**Provided records:**
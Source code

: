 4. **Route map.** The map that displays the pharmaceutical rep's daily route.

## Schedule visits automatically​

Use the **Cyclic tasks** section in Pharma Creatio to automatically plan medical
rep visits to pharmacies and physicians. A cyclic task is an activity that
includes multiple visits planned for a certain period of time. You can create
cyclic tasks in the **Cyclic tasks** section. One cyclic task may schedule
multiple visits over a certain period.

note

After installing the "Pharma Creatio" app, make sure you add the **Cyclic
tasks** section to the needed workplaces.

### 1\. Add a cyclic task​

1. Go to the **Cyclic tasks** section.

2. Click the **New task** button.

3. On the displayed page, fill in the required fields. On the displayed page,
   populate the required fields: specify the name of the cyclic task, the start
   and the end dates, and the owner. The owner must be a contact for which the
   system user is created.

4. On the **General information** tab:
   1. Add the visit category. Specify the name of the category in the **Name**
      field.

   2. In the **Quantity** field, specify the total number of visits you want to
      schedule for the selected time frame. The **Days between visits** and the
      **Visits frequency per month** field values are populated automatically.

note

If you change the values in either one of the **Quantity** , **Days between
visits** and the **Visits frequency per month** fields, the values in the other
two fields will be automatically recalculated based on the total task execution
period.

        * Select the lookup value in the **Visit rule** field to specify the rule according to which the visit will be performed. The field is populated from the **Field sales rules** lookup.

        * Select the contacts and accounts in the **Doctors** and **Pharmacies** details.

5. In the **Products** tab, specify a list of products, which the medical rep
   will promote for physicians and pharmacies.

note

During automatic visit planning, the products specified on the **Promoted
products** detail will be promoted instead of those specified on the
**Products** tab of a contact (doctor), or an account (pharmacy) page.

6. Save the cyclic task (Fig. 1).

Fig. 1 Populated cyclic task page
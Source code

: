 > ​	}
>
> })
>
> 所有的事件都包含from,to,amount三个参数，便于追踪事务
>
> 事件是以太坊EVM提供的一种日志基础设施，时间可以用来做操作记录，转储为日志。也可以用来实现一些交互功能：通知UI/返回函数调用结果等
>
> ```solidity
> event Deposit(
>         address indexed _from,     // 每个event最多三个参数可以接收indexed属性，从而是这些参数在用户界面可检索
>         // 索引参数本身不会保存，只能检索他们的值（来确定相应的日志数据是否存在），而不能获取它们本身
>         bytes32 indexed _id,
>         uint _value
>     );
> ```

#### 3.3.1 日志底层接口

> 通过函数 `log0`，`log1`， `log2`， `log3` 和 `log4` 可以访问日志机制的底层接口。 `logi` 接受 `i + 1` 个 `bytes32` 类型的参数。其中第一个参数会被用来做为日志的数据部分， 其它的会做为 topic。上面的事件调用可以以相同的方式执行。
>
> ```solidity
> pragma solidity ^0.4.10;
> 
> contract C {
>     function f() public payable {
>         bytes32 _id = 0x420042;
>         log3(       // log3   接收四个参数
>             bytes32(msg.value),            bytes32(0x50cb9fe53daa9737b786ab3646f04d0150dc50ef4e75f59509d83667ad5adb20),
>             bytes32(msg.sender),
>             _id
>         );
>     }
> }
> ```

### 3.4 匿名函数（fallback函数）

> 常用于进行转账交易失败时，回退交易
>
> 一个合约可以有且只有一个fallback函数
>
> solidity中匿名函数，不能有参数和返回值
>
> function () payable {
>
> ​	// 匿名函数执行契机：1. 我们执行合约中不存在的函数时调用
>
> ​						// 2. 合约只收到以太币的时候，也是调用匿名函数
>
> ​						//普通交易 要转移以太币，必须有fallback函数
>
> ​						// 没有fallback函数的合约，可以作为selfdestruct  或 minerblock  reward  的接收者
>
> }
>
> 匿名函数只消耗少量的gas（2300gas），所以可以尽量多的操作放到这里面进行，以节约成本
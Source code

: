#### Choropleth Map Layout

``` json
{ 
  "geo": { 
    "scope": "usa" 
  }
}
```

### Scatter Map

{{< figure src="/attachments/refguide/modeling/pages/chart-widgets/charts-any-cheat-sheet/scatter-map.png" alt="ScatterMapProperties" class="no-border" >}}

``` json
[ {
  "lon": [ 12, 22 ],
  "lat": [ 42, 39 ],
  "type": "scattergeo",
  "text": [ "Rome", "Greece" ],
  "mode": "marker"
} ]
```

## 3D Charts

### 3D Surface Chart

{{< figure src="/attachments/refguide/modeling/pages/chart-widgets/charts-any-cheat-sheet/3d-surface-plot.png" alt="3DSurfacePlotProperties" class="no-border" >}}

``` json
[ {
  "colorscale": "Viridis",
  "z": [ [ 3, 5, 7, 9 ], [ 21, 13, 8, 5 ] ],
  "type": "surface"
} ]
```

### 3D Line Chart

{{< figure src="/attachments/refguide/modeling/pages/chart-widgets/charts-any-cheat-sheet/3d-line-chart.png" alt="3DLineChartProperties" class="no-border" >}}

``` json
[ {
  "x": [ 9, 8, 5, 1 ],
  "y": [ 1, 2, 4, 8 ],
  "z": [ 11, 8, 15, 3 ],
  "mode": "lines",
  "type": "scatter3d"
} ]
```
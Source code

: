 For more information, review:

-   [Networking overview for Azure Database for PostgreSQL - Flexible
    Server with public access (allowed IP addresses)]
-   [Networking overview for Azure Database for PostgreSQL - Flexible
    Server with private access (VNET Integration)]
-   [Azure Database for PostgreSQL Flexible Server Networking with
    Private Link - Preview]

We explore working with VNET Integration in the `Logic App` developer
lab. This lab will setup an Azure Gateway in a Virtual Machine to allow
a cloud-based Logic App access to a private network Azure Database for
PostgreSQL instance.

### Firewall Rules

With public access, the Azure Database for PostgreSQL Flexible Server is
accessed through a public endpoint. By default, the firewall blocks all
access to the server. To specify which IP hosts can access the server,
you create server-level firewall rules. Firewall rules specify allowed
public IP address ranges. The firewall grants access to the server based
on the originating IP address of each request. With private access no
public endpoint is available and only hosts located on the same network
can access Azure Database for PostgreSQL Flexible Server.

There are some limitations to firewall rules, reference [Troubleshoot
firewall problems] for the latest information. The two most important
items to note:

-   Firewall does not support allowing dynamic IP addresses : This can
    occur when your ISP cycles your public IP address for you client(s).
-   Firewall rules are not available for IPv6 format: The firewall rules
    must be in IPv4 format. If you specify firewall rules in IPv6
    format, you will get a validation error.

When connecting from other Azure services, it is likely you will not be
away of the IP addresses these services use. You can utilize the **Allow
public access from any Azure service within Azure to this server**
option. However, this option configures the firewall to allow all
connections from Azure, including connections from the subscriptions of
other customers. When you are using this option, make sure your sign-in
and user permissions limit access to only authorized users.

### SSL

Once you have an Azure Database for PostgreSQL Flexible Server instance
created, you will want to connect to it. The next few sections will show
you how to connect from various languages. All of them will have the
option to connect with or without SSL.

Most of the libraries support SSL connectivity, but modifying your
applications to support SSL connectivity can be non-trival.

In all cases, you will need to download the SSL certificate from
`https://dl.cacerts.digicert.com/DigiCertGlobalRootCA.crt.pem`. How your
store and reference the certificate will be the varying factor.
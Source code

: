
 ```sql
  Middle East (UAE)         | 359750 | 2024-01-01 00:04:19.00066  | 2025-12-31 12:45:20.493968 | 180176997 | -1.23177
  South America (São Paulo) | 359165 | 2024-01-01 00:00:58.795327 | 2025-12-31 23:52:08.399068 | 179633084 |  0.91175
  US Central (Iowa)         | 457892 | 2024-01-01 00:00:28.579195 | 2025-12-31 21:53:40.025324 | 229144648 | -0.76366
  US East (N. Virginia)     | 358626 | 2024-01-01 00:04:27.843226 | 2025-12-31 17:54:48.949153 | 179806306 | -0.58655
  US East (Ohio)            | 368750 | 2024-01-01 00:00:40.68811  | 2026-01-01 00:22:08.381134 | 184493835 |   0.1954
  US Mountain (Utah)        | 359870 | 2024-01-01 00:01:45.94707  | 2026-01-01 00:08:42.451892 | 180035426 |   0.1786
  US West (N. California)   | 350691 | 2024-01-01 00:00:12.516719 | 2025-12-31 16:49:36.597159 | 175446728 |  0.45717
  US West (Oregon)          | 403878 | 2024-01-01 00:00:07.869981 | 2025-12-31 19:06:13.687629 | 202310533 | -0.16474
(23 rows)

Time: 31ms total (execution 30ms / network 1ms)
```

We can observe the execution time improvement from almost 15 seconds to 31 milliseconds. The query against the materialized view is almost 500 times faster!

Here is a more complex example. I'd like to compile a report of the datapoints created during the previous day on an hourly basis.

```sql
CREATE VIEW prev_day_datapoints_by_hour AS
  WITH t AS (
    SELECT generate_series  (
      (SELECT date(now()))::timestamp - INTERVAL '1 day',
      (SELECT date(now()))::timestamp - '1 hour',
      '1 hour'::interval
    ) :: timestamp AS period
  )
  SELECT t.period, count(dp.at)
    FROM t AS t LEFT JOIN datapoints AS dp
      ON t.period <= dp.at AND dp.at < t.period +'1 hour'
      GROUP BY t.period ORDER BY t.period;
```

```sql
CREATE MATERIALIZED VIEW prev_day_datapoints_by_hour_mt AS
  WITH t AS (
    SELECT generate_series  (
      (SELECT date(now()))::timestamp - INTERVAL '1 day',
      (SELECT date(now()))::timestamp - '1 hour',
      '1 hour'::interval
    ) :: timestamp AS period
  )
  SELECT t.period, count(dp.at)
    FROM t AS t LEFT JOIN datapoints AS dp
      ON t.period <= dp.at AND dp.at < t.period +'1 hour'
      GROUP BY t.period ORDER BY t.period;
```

**About this task:**
Out of the entries above, write out only the lines between the line holding "### 3.4 匿名函数（fallback函数）" and the line holding "Server with private", inclusive, each exactly as given.

**Exercise response:**
### 3.4 匿名函数（fallback函数）

> 常用于进行转账交易失败时，回退交易
>
> 一个合约可以有且只有一个fallback函数
>
> solidity中匿名函数，不能有参数和返回值
>
> function () payable {
>
> ​	// 匿名函数执行契机：1. 我们执行合约中不存在的函数时调用
>
> ​						// 2. 合约只收到以太币的时候，也是调用匿名函数
>
> ​						//普通交易 要转移以太币，必须有fallback函数
>
> ​						// 没有fallback函数的合约，可以作为selfdestruct  或 minerblock  reward  的接收者
>
> }
>
> 匿名函数只消耗少量的gas（2300gas），所以可以尽量多的操作放到这里面进行，以节约成本
Source code

:#### Choropleth Map Layout

``` json
{ 
  "geo": { 
    "scope": "usa" 
  }
}
```

### Scatter Map

{{< figure src="/attachments/refguide/modeling/pages/chart-widgets/charts-any-cheat-sheet/scatter-map.png" alt="ScatterMapProperties" class="no-border" >}}

``` json
[ {
  "lon": [ 12, 22 ],
  "lat": [ 42, 39 ],
  "type": "scattergeo",
  "text": [ "Rome", "Greece" ],
  "mode": "marker"
} ]
```

## 3D Charts

### 3D Surface Chart

{{< figure src="/attachments/refguide/modeling/pages/chart-widgets/charts-any-cheat-sheet/3d-surface-plot.png" alt="3DSurfacePlotProperties" class="no-border" >}}

``` json
[ {
  "colorscale": "Viridis",
  "z": [ [ 3, 5, 7, 9 ], [ 21, 13, 8, 5 ] ],
  "type": "surface"
} ]
```

### 3D Line Chart

{{< figure src="/attachments/refguide/modeling/pages/chart-widgets/charts-any-cheat-sheet/3d-line-chart.png" alt="3DLineChartProperties" class="no-border" >}}

``` json
[ {
  "x": [ 9, 8, 5, 1 ],
  "y": [ 1, 2, 4, 8 ],
  "z": [ 11, 8, 15, 3 ],
  "mode": "lines",
  "type": "scatter3d"
} ]
```
Source code

: For more information, review:

-   [Networking overview for Azure Database for PostgreSQL - Flexible
    Server with public access (allowed IP addresses)]
-   [Networking overview for Azure Database for PostgreSQL - Flexible
    Server with private access (VNET Integration)]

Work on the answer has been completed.